Her şey yeni bir evimize taşınmamızla başladı. Liseye gitmenin
heyecanı genç kız olmamın heyecanıyla at başı gidiyordu. Buna
rağmen içine kapanık pısırık; oldukça duygusal ve sakin bir kız
idim.
Okulda bir iki kız arkadaşımın dışında arkadaş çevrem de yoktu.
Ailemin ekonomik durumu çevremize göre iyi sayılırdı. Allaha şükür
rahat bir hayat sürdürüyor ve mutlu oluyordum…
Yeni taşındığımız sokakta onu gördüğümde içimden bir şeyin
koptuğunu hissettim. Lisede okuyan bir kız olarak bir anda
yüreğimin alevlendiğini, kabına sığamaz olduğunu evde annemle
babamla ve kardeşlerimle geçen mutluluk anlarımın sıradanlaştığını
hissettim.
Kendime bile yalan söylesem de aslında sokağa çıkmak, oralarda
dolaşmak gibi duyguların içinden çıkamıyordum.
Hepsi onu bir daha görebilmek içindi… Her bir görüşümde bir daha
görmek… Derken bütün benliğimle onun hayal dünyalarımın kahramanı
olmasına izin verdim…
Ve ne enteresandır ki onun hareketlerini uzaktan ve kendimce
kimselere belli etmeden takip etmekten kendimi alamıyordum.

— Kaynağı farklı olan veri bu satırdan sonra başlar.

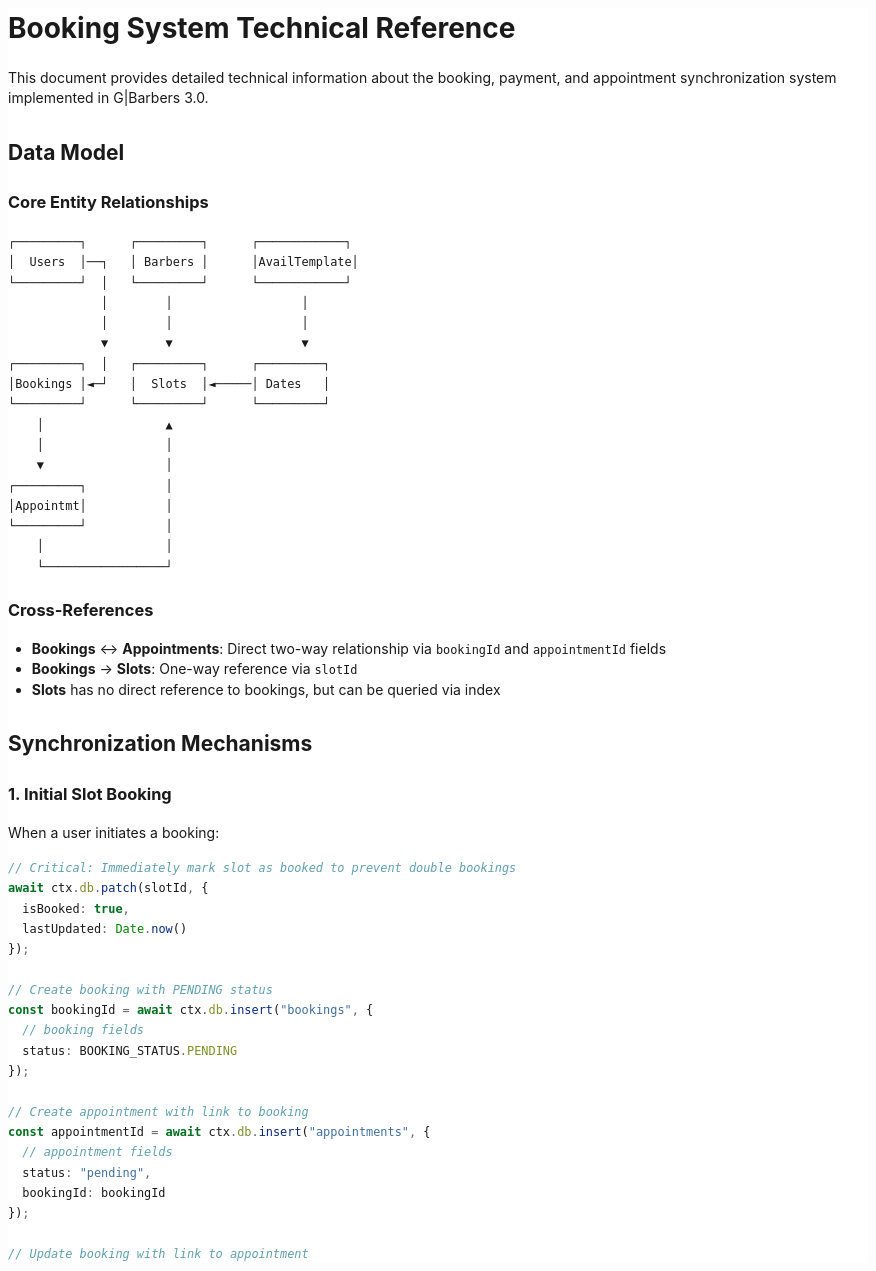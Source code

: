 # Booking System Technical Reference

This document provides detailed technical information about the booking, payment, and appointment synchronization system implemented in G|Barbers 3.0.

## Data Model

### Core Entity Relationships

```
┌─────────┐      ┌─────────┐      ┌────────────┐
│  Users  │──┐   │ Barbers │      │AvailTemplate│
└─────────┘  │   └─────────┘      └────────────┘
             │        │                  │
             │        │                  │
             ▼        ▼                  ▼
┌─────────┐  │   ┌─────────┐      ┌─────────┐
│Bookings │◄─┘   │  Slots  │◄─────│ Dates   │
└─────────┘      └─────────┘      └─────────┘
    │                 ▲
    │                 │
    ▼                 │
┌─────────┐           │
│Appointmt│           │
└─────────┘           │
    │                 │
    └─────────────────┘
```

### Cross-References
- **Bookings** ↔ **Appointments**: Direct two-way relationship via `bookingId` and `appointmentId` fields
- **Bookings** → **Slots**: One-way reference via `slotId`
- **Slots** has no direct reference to bookings, but can be queried via index

## Synchronization Mechanisms

### 1. Initial Slot Booking

When a user initiates a booking:

```typescript
// Critical: Immediately mark slot as booked to prevent double bookings
await ctx.db.patch(slotId, { 
  isBooked: true,
  lastUpdated: Date.now()
});

// Create booking with PENDING status
const bookingId = await ctx.db.insert("bookings", {
  // booking fields
  status: BOOKING_STATUS.PENDING
});

// Create appointment with link to booking
const appointmentId = await ctx.db.insert("appointments", {
  // appointment fields
  status: "pending",
  bookingId: bookingId
});

// Update booking with link to appointment
```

İlk önceleri bunu her genç kız gibi karşı cinse olan bir merak
olarak değerlendiriyordum. Lise son sınıfta artık ailem de çevreyle
tanışmış, uzak yakın komşularla birbirlerine gider gelir
olmuştuk.
Ben bu ortamda kendimi konuya iyice kaptırmıştım. Her geçen gün
içimde daha hoş kıpırdanmalar oluyor ve kendi kendime ona deliler
gibi bağlanıyordum.
Ailelerimiz samimi olmuştu ama biz çocuklar olarak henüz bu
samimiyetin dışındaydık... Merdivende, yolda filan rastladığımızda
soğuk ve mesafeli bir “merhaba” diyor geçiyorduk. Ama artık bu
selam ve merhabalar bana yetmemeye başladı.